Welcome to the Laboratory for Neural Statistics at the Center for Neural Science (CNS) at NYU and the Center for Computational Neuroscience (CCN) at the Flatiron Institute. The lab opened recently in January 2022 and is led by Alex Williams.
We develop statistical models and open-source computational tools to extract insights from neural data. We are particularly interested in characterizing flexibility and variability in neural circuits—e.g., how do the dynamics of large neural ensembles change over the course of learning a new skill, during periods of high attention or task engagement, or during development and aging. Summarizing these processes even on an descriptive level is a difficult and unsolved challenge.

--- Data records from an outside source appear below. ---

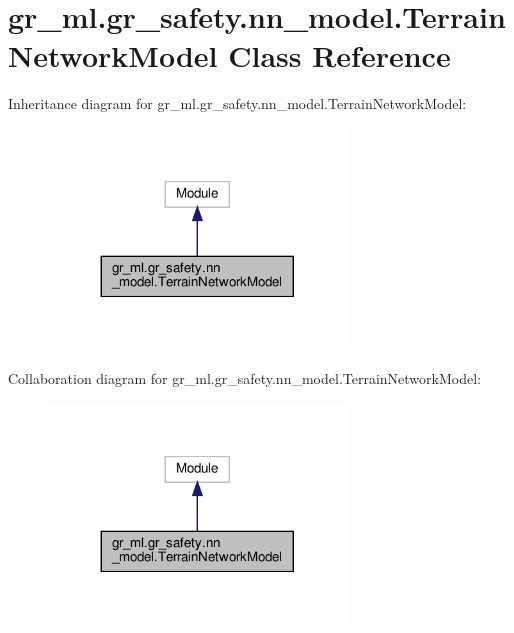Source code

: \hypertarget{classgr__ml_1_1gr__safety_1_1nn__model_1_1TerrainNetworkModel}{}\section{gr\+\_\+ml.\+gr\+\_\+safety.\+nn\+\_\+model.\+Terrain\+Network\+Model Class Reference}
\label{classgr__ml_1_1gr__safety_1_1nn__model_1_1TerrainNetworkModel}


Inheritance diagram for gr\+\_\+ml.\+gr\+\_\+safety.\+nn\+\_\+model.\+Terrain\+Network\+Model\+:
\nopagebreak
\begin{figure}[H]
\begin{center}
\leavevmode
\includegraphics[width=224pt]{classgr__ml_1_1gr__safety_1_1nn__model_1_1TerrainNetworkModel__inherit__graph}
\end{center}
\end{figure}


Collaboration diagram for gr\+\_\+ml.\+gr\+\_\+safety.\+nn\+\_\+model.\+Terrain\+Network\+Model\+:
\nopagebreak
\begin{figure}[H]
\begin{center}
\leavevmode
\includegraphics[width=224pt]{classgr__ml_1_1gr__safety_1_1nn__model_1_1TerrainNetworkModel__coll__graph}
\end{center}
\end{figure}
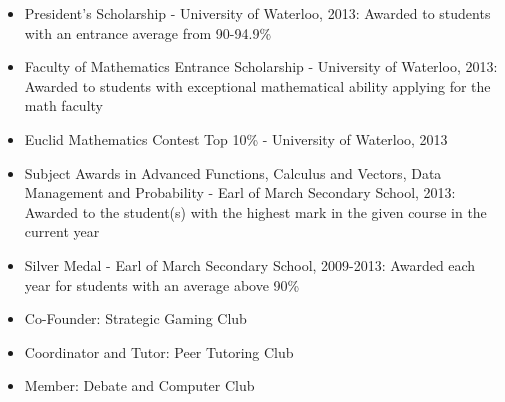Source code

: \documentclass[12pt]{article}
\begin{document}
\begin{minipage}[t]{0.8\linewidth}
	\begin{itemize}
		\item President's Scholarship - University of Waterloo, 2013: Awarded to students with an entrance average 				from 90-94.9\%
		\item Faculty of Mathematics Entrance Scholarship - University of Waterloo, 2013: Awarded to students with 				exceptional mathematical ability applying for the math faculty
		\item Euclid Mathematics Contest Top 10\% - University of Waterloo, 2013	
		\item Subject Awards in Advanced Functions, Calculus and Vectors, Data Management and Probability - Earl 						of March Secondary School, 2013: Awarded to the student(s) with the highest mark in the given 						course in the current year
		\item Silver Medal - Earl of March Secondary School, 2009-2013: Awarded each year for students with an 						average above 90\%
	\end{itemize} \vspace{12pt}
	
	\begin{itemize}
		\item Co-Founder: Strategic Gaming Club
		\item Coordinator and Tutor: Peer Tutoring Club
		\item Member: Debate and Computer Club 
	\end{itemize} 
\end{minipage}
	
\end{document}
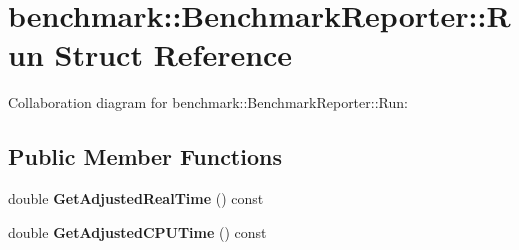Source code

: \hypertarget{structbenchmark_1_1_benchmark_reporter_1_1_run}{}\section{benchmark\+:\+:Benchmark\+Reporter\+:\+:Run Struct Reference}
\label{structbenchmark_1_1_benchmark_reporter_1_1_run}


Collaboration diagram for benchmark\+:\+:Benchmark\+Reporter\+:\+:Run\+:
\subsection*{Public Member Functions}
\begin{DoxyCompactItemize}
\item 
\mbox{\label{structbenchmark_1_1_benchmark_reporter_1_1_run_a0977a18a0657e5751827d2a1bb7baa23}} 
double {\bfseries Get\+Adjusted\+Real\+Time} () const
\item 
\mbox{\label{structbenchmark_1_1_benchmark_reporter_1_1_run_a667177d5c68dda14228b6548da4a5da0}} 
double {\bfseries Get\+Adjusted\+C\+P\+U\+Time} () const
\end{DoxyCompactItemize}
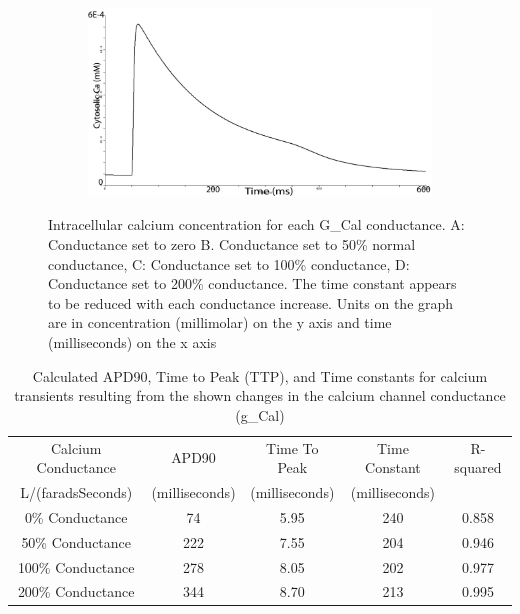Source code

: \documentclass[11pt]{article}
\begin{document}
\begin{figure}[H]
\begin{subfigure}{0.45\textwidth}
		\caption{}
		\label{fig:left}
	\end{subfigure}
	\begin{subfigure}{0.45\textwidth}
		\centering
		\includegraphics[width = \textwidth]{figs/200gcaledit.png}
		\caption{}
		\label{fig:right}
	\end{subfigure}
	\caption{Intracellular calcium concentration for each G\_Cal conductance. A: Conductance set to zero B. Conductance set to 50\% normal conductance, C: Conductance set to 100\% conductance, D: Conductance set to 200\% conductance. The time constant appears to be reduced with each conductance increase. Units on the graph are in concentration (millimolar) on the y axis and time (milliseconds) on the x axis}
	\label{fig:exp1}
\end{figure}

\begin{table}[H]
	\centering
	\caption{Calculated APD90, Time to Peak (TTP), and Time constants for calcium transients resulting from the shown changes in the calcium channel conductance (g\_Cal)}
	\label{tab:calcium}
	\begin{tabular}{ccccc}
		\hline \hline
		Calcium Conductance & APD90  & Time To Peak  & Time Constant & R-squared\\ 
		L/(faradsSeconds) & (milliseconds) & (milliseconds)& (milliseconds)& \\
		\hline
		0\% Conductance & 74& 5.95&240 &0.858 \\ 
		50\% Conductance &222 &7.55 &204 &0.946 \\ 
		
		100\% Conductance & 278 &8.05 & 202& 0.977\\ 
		
		200\% Conductance& 344 & 8.70& 213& 0.995\\ 
		
		
		\hline 
		\hline
	\end{tabular} 
\end{table}
\end{document}

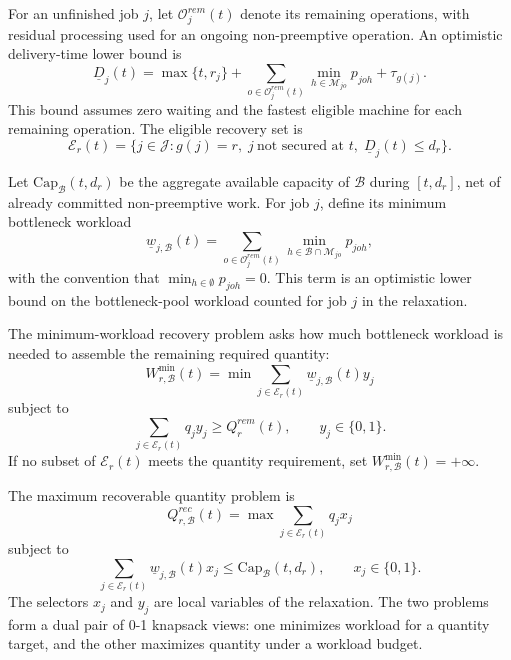 \documentclass[a4paper,fleqn]{cas-sc}
\begin{document}
For an unfinished job \(j\), let \(\mathcal O_j^{rem}(t)\) denote its remaining operations, with residual processing used for an ongoing non-preemptive operation. An optimistic delivery-time lower bound is
\begin{equation}
\underline D_j(t)=
\max\{t,r_j\}
+
\sum_{o\in\mathcal O_j^{rem}(t)}
\min_{h\in\mathcal M_{jo}}p_{joh}
+
\tau_{g(j)}.
\label{eq:opt_delivery}
\end{equation}
This bound assumes zero waiting and the fastest eligible machine for each remaining operation. The eligible recovery set is
\begin{equation}
\mathcal E_r(t)=
\{j\in\mathcal J:g(j)=r,\;j\ \text{not secured at }t,\;\underline D_j(t)\le d_r\}.
\label{eq:eligible_set}
\end{equation}

Let \(\mathrm{Cap}_{\mathcal B}(t,d_r)\) be the aggregate available capacity of \(\mathcal B\) during \([t,d_r]\), net of already committed non-preemptive work. For job \(j\), define its minimum bottleneck workload
\begin{equation}
\underline w_{j,\mathcal B}(t)=
\sum_{o\in\mathcal O_j^{rem}(t)}
\min_{h\in\mathcal B\cap\mathcal M_{jo}}p_{joh},
\label{eq:min_bottleneck_work}
\end{equation}
with the convention that \(\min_{h\in\emptyset}p_{joh}=0\). This term is an optimistic lower bound on the bottleneck-pool workload counted for job \(j\) in the relaxation.

The minimum-workload recovery problem asks how much bottleneck workload is needed to assemble the remaining required quantity:
\begin{equation}
W_{r,\mathcal B}^{\min}(t)=
\min
\sum_{j\in\mathcal E_r(t)}
\underline w_{j,\mathcal B}(t)y_j
\label{eq:min_workload}
\end{equation}
subject to
\begin{equation}
\sum_{j\in\mathcal E_r(t)}q_jy_j\ge Q_r^{rem}(t),
\qquad
y_j\in\{0,1\}.
\label{eq:min_workload_quantity}
\end{equation}
If no subset of \(\mathcal E_r(t)\) meets the quantity requirement, set \(W_{r,\mathcal B}^{\min}(t)=+\infty\).

The maximum recoverable quantity problem is
\begin{equation}
Q_{r,\mathcal B}^{rec}(t)=
\max
\sum_{j\in\mathcal E_r(t)}q_jx_j
\label{eq:recoverable_quantity}
\end{equation}
subject to
\begin{equation}
\sum_{j\in\mathcal E_r(t)}
\underline w_{j,\mathcal B}(t)x_j
\le
\mathrm{Cap}_{\mathcal B}(t,d_r),
\qquad
x_j\in\{0,1\}.
\label{eq:recoverable_capacity}
\end{equation}
The selectors \(x_j\) and \(y_j\) are local variables of the relaxation. The two problems form a dual pair of 0-1 knapsack views: one minimizes workload for a quantity target, and the other maximizes quantity under a workload budget.
\end{document}
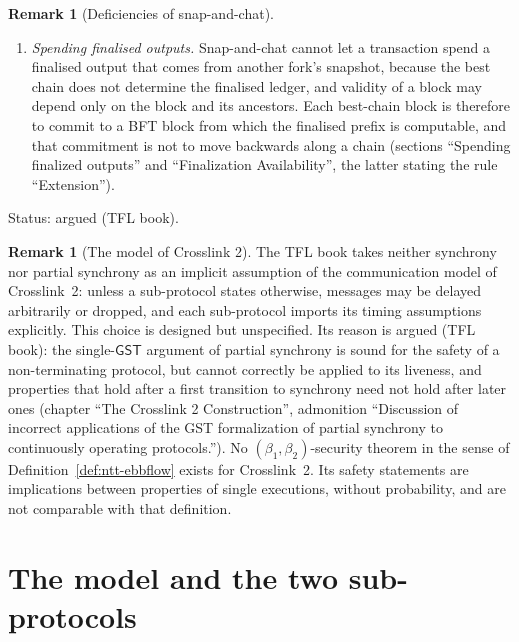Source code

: \documentclass[11pt,a4paper]{article}
\theoremstyle{definition}
\newtheorem{remark}[theorem]{Remark}
\newcommand{\GST}{\mathsf{GST}}
\begin{document}
\begin{remark}[Deficiencies of snap-and-chat]
\begin{enumerate}[label=(\arabic*)]
  anchor can become valid at a later position; expiry, by contrast, is never
  undone. The ledgers are therefore to be plain block chains, and
  sanitisation disappears (section ``Subtlety in the definition of
  sanitization''; chapter ``The Crosslink 2 Construction'', section
  ``Locally finalized chain'').
\item \emph{Spending finalised outputs.} Snap-and-chat cannot let a
  transaction spend a finalised output that comes from another fork's
  snapshot, because the best chain does not determine the finalised ledger,
  and validity of a block may depend only on the block and its ancestors.
  Each best-chain block is therefore to commit to a BFT block from which the
  finalised prefix is computable, and that commitment is not to move
  backwards along a chain (sections ``Spending finalized outputs'' and
  ``Finalization Availability'', the latter stating the rule
  ``Extension'').
\end{enumerate}

Status: argued (TFL book).
\end{remark}

\begin{remark}[The model of Crosslink 2]\label{rem:cl-model}
The TFL book takes neither synchrony nor partial synchrony as an implicit
assumption of the communication model of Crosslink~2: unless a sub-protocol
states otherwise, messages may be delayed arbitrarily or dropped, and each
sub-protocol imports its timing assumptions explicitly. This choice is
designed but unspecified. Its reason is argued (TFL book): the single-$\GST$
argument of partial synchrony is sound for the safety of a non-terminating
protocol, but cannot correctly be applied to its liveness, and properties
that hold after a first transition to synchrony need not hold after later
ones (chapter ``The Crosslink 2 Construction'', admonition ``Discussion of
incorrect applications of the GST formalization of partial synchrony to
continuously operating protocols.''). No $(\beta_1, \beta_2)$-security
theorem in the sense of Definition~\ref{def:ntt-ebbflow} exists for
Crosslink~2. Its safety statements are implications between properties of
single executions, without probability, and are not comparable with that
definition.
\end{remark}

\section{The model and the two sub-protocols}\label{sec:iface}
\end{document}
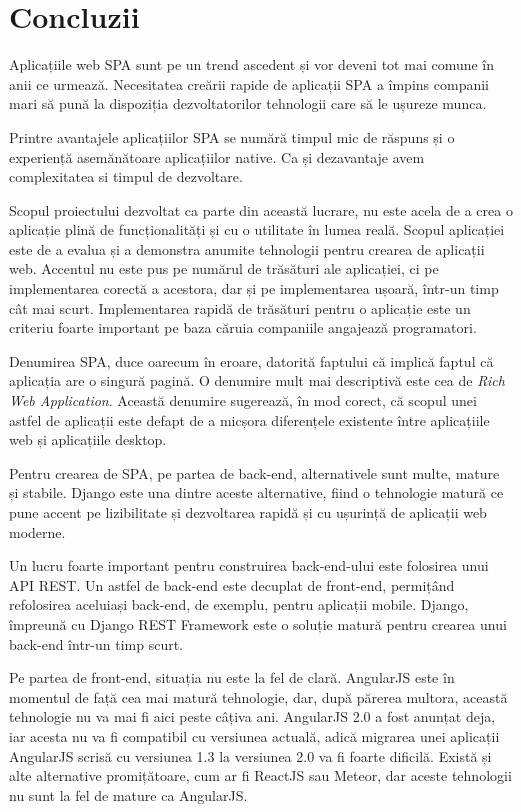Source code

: \chapter{Concluzii}

Aplicațiile web SPA sunt pe un trend ascedent și vor deveni tot mai
comune în anii ce urmează. Necesitatea creării rapide de aplicații SPA
a împins companii mari să pună la dispoziția dezvoltatorilor
tehnologii care să le ușureze munca.

Printre avantajele aplicațiilor SPA se numără timpul mic de 
răspuns și o experiență asemănătoare aplicațiilor native.
Ca și dezavantaje avem complexitatea si timpul de dezvoltare.

Scopul proiectului dezvoltat ca parte din această lucrare,
nu este acela de a crea o aplicație plină de funcționalități
și cu o utilitate în lumea reală. Scopul aplicației este
de a evalua și a demonstra anumite tehnologii pentru
crearea de aplicații web. Accentul nu este pus pe
numărul de trăsături ale aplicației, ci pe implementarea corectă
a acestora, dar și pe implementarea ușoară, într-un timp cât mai
scurt. Implementarea rapidă de trăsături pentru o aplicație
este un criteriu foarte important pe baza căruia companiile
angajează programatori.

Denumirea SPA, duce oarecum în eroare, datorită faptului
că implică faptul că aplicația are o singură pagină.
O denumire mult mai descriptivă este cea de 
\emph{Rich Web Application}. Această denumire sugerează,
în mod corect, că scopul unei astfel de aplicații este
defapt de a micșora diferențele existente între aplicațiile
web și aplicațiile desktop.

Pentru crearea de SPA, pe partea de back-end, 
alternativele sunt multe, mature și stabile.
Django este una dintre aceste alternative, fiind o tehnologie
matură ce pune accent pe lizibilitate și dezvoltarea rapidă și 
cu ușurință de aplicații web moderne.

Un lucru foarte important pentru construirea back-end-ului este
folosirea unui API REST. Un astfel de back-end este decuplat
de front-end, permițând refolosirea aceluiași back-end, de exemplu, pentru
aplicații mobile. Django, împreună cu Django REST Framework este
o soluție matură pentru crearea unui back-end într-un timp
scurt.

Pe partea de front-end, situația nu este la fel de clară. AngularJS este
în momentul de față cea mai matură tehnologie, dar, după părerea multora,
această tehnologie nu va mai fi aici peste câțiva ani.
AngularJS 2.0 a fost anunțat deja, iar acesta nu va fi compatibil
cu versiunea actuală, adică migrarea unei aplicații AngularJS scrisă
cu versiunea 1.3 la versiunea 2.0 va fi foarte dificilă. Există și alte
alternative promițătoare, cum ar fi ReactJS sau Meteor, 
dar aceste tehnologii nu sunt la fel de mature ca AngularJS.

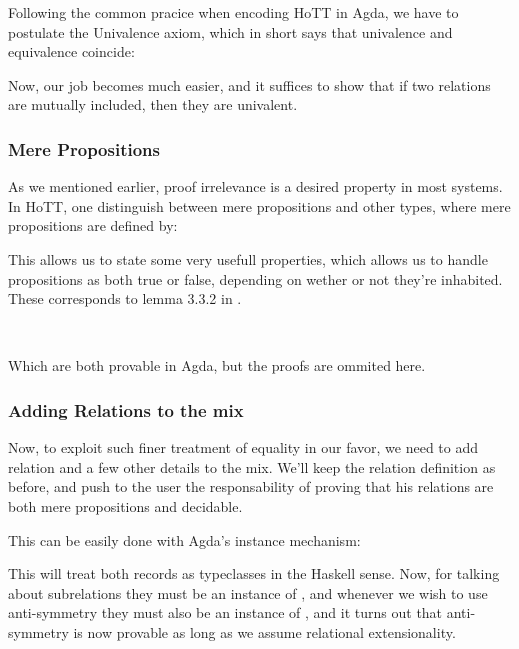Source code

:   Following the common pracice when encoding HoTT in Agda, we have to postulate the Univalence
  axiom, which in short says that univalence and equivalence coincide:
  
  
  Now, our job becomes much easier, and it suffices to show that if two relations are
  mutually included, then they are univalent.
  
  \subsubsection{Mere Propositions}
  
  As we mentioned earlier, proof irrelevance is a desired property in most systems. In HoTT,
  one distinguish between mere propositions and other types, where mere propositions
  are defined by:
  
  
  This allows us to state some very usefull properties, which allows us to handle propositions
  as both true or false, depending on wether or not they're inhabited. These corresponds to
  lemma 3.3.2 in \cite{hottbook}.
  
  \\
  
  Which are both provable in Agda, but the proofs are ommited here.
  
  \subsubsection{Adding Relations to the mix}
  
  Now, to exploit such finer treatment of equality in our favor, we need to add
  relation and a few other details to the mix. We'll keep the relation definition
  as before, and push to the user the responsability of proving that his relations
  are both mere propositions and decidable.
  
  This can be easily done with Agda's instance mechanism:
  
  
  This will treat both records as typeclasses in the Haskell sense. Now, for talking about
  subrelations they must be an instance of , and whenever we wish to use anti-symmetry
  they must also be an instance of , and it turns out that anti-symmetry is now
  provable as long as we assume relational extensionality.
  
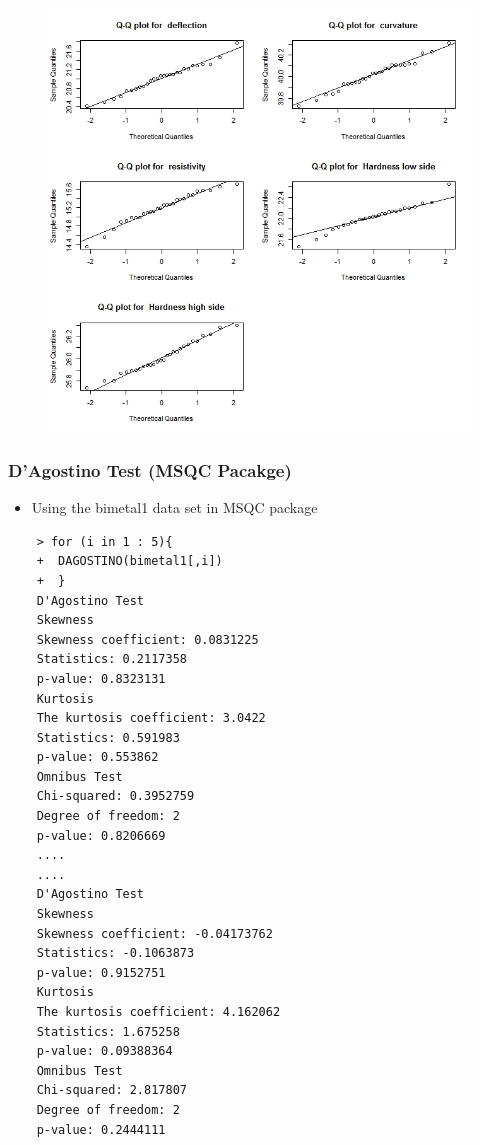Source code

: \documentclass[]{report}
\begin{document}
\newpage
\begin{figure}[h!]
	\centering
	\includegraphics[width=0.9\linewidth]{images/MSQC-bimetal1qq}
	\caption{}
	\label{fig:MSQC-bimetal1qq}
\end{figure}
\newpage
\subsubsection{D'Agostino Test (MSQC Pacakge)}
\begin{itemize}
	\item Using the bimetal1 data set in MSQC package
\end{itemize}
\begin{framed}
	\begin{verbatim}
	> for (i in 1 : 5){
	+  DAGOSTINO(bimetal1[,i])
	+  }
	D'Agostino Test
	Skewness
	Skewness coefficient: 0.0831225 
	Statistics: 0.2117358 
	p-value: 0.8323131 
	Kurtosis
	The kurtosis coefficient: 3.0422 
	Statistics: 0.591983 
	p-value: 0.553862 
	Omnibus Test
	Chi-squared: 0.3952759 
	Degree of freedom: 2
	p-value: 0.8206669 
	....
	....
	D'Agostino Test
	Skewness
	Skewness coefficient: -0.04173762 
	Statistics: -0.1063873 
	p-value: 0.9152751 
	Kurtosis
	The kurtosis coefficient: 4.162062 
	Statistics: 1.675258 
	p-value: 0.09388364 
	Omnibus Test
	Chi-squared: 2.817807 
	Degree of freedom: 2
	p-value: 0.2444111 
	\end{verbatim}
\end{framed}
\newpage
\end{document}
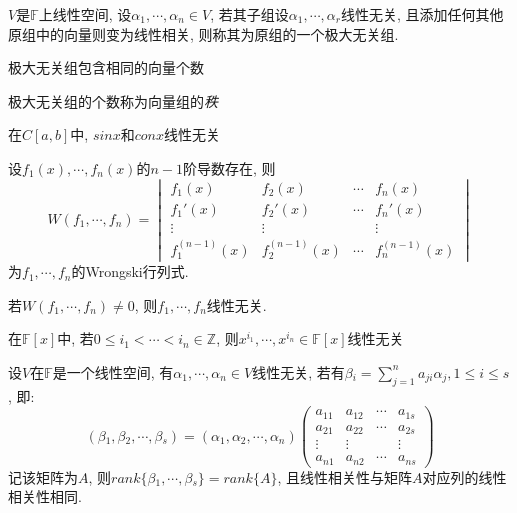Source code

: \begin{definition}[极大无关组]
    $V$是$\mathbb{F}$上线性空间, 设$\alpha{_1}, \cdots, \alpha{_n} \in V$, 若其子组设$\alpha{_1}, \cdots, \alpha{_r}$线性无关, 且添加任何其他原组中的向量则变为线性相关, 则称其为原组的一个极大无关组.
\end{definition}

\begin{inference}
    极大无关组包含相同的向量个数
\end{inference}

\begin{definition}[秩]
    极大无关组的个数称为向量组的\emph{秩}
\end{definition}

\begin{example}
    在$C[a, b]$中, $sinx$和$conx$线性无关 
\end{example}

\begin{definition}[Wrongski行列式]
    设$f_1(x), \cdots, f_n(x)$的$n-1$阶导数存在, 则
    \[W(f_1, \cdots, f_n)=\begin{vmatrix}
        f_1(x) & f_2(x) & \cdots & f_n(x) \\
        f_1'(x) & f_2'(x) & \cdots & f_n'(x) \\
        \vdots & \vdots &         & \vdots \\
        f_1^{(n-1)}(x) & f_2^{(n-1)}(x) & \cdots & f_n^{(n-1)}(x)
    \end{vmatrix} \]
    为$f_1, \cdots, f_n$的Wrongski行列式.
\end{definition}

若$W(f_1, \cdots, f_n) \neq 0$, 则$f_1, \cdots, f_n$线性无关.

\begin{example}
    在$\mathbb{F}[x]$中, 若$0 \le i_1 < \cdots < i_n \in \mathbb{Z} $, 则$x^{i_1}, \cdots, x^{i_n} \in \mathbb{F}[x]$线性无关
\end{example}

\begin{example}
    设$V$在$\mathbb{F}$是一个线性空间, 有$\alpha{_1}, \cdots, \alpha{_n} \in V$线性无关, 若有$\beta{_i}=\sum^n_{j=1}a_{ji}\alpha{_j}, 1 \le i \le s$, 即:
    \[(\beta{_1}, \beta{_2}, \cdots, \beta{_s}) = (\alpha{_1}, \alpha{_2}, \cdots, \alpha{_n}) \begin{pmatrix}
        a_{11} & a_{12} & \cdots & a_{1s} \\
        a_{21} & a_{22} & \cdots & a_{2s} \\
        \vdots & \vdots &        & \vdots \\
        a_{n1} & a_{n2} & \cdots & a_{ns}
    \end{pmatrix}\]
    记该矩阵为$A$, 则$rank\{\beta{_1}, \cdots, \beta{_s}\} = rank\{A\}$, 且线性相关性与矩阵$A$对应列的线性相关性相同.
\end{example}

Past projects have explored the use of tensor decomposition as a model of trial-by-trial gain modulation, time warping models to account for trial-by-trial timing variability, spontaneous remapping of spatial coding in entorhinal cortex, and neural sequence detection methods through convolutional matrix factorizations and Bayesian nonparametric mixture models.
Alex is jointly appointed as an assistant professor in the Center for Neural Science at NYU and an associate research scientist + project leader in the Center for Computational Neuroscience at the Flatiron Institute. Alex performed his postdoctoral and graduate work at Stanford University, respectively with Scott Linderman and Surya Ganguli. Before that, he worked one year at the Salk Institute with Terry Sejnowski and two years at Brandeis University with Eve Marder and Tim O'Leary. He began studying neuroscience at Bowdoin College, where he was advised by Patsy Dickinson.